Of course, there was also the issue of practicality, and how to juggle the competing demands of raising children and trying to be an artist at the same time, but for Saville, the two were never mutually exclusive. She said, “People told me [before I had children] that I wouldn’t be able to engage with my work in the same way once they were born… Anyway, they were wrong. I enjoy the work 10 times more now. It’s still a necessity to me, something I have to do.”
On the contrary, she says becoming a mother opened her up to a new way of working, at a time when she had become quite stuck and typecast in one particular way of painting. Saville says, “I was in danger of becoming a sort of genre painter in the tradition of Freud, Bacon, and Auerbach. But when you’re four, you don’t know genres exist. So, to follow their lead and take away the rules and paint any way you like has been very thrilling. It’s opened up a lot of possibilities: ways to draw, ways to paint, and what kind of bodies I want to paint.”
So, the series of paintings that eventually emerged out of Saville’s baby years were as much about exploring the weighty, historical themes of mother and child that had dominated art history for centuries, as they were about the newfound, spontaneous freedom she had discovered through raising her youngsters. We see these ideas collapsed together in Saville’s energised charcoal drawing Mother and Child (After the Leonardo Cartoon), 2011, which illustrates the swirling, endlessly restless motion of young children with lyrical motion lines that are drawn, erased and re-drawn over one another. “It’s a challenge to make a painting with a child that isn’t sentimental,” she said about this work, which took its starting point from the composition of a Leonardo da Vinci drawing. “It’s a real challenge to actually make the sort of physicality of a baby’s body, and not be cutesy and Baroque and bubbly; to find a dynamic within the body. Children are quite animalistic and that is difficult to create.” Other works in the series document Saville and other mothers while pregnant, and holding young children, with the same sensations of flux.
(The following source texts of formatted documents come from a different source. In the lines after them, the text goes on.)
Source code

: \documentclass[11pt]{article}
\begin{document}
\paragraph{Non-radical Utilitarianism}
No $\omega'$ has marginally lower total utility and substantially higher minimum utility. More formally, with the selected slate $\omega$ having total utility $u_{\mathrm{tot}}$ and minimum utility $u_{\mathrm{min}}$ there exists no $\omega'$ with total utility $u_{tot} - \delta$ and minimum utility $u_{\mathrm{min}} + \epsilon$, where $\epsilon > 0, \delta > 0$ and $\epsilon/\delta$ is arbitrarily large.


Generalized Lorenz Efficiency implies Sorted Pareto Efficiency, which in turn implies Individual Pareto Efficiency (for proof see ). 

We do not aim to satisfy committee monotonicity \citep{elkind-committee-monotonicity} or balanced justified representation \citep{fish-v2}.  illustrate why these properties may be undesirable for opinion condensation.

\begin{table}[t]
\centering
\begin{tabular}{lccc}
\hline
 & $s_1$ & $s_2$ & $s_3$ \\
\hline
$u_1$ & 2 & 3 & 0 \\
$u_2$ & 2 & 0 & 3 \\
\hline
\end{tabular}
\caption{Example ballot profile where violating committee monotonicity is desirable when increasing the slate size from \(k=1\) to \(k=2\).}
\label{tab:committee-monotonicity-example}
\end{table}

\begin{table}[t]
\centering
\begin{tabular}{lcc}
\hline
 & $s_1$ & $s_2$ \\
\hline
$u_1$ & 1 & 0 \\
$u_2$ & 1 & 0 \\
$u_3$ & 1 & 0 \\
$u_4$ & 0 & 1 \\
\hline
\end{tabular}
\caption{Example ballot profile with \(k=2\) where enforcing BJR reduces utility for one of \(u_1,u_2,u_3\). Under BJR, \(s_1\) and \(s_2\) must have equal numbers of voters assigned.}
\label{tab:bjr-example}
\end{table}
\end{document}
Made in the same year, and following the same composition, Saville’s painting Mothers, 2011, bulks out her drawn lines with elements of the fleshy, solidity we saw in her earlier art. When she couples her painterly marks with fluid and expressive lines, Saville is able to capture the wild and free spontaneity of the human body in a new, more expressive language than ever before, one that taps deeper into the reality of what it is to be a woman, mother, and artist in the contemporary world. Saville has since retained this vivid and compellingly complex approach in many of her more recent paintings as she moves forward, explaining, “I’m trying to get simultaneous realities to exist in the same image.”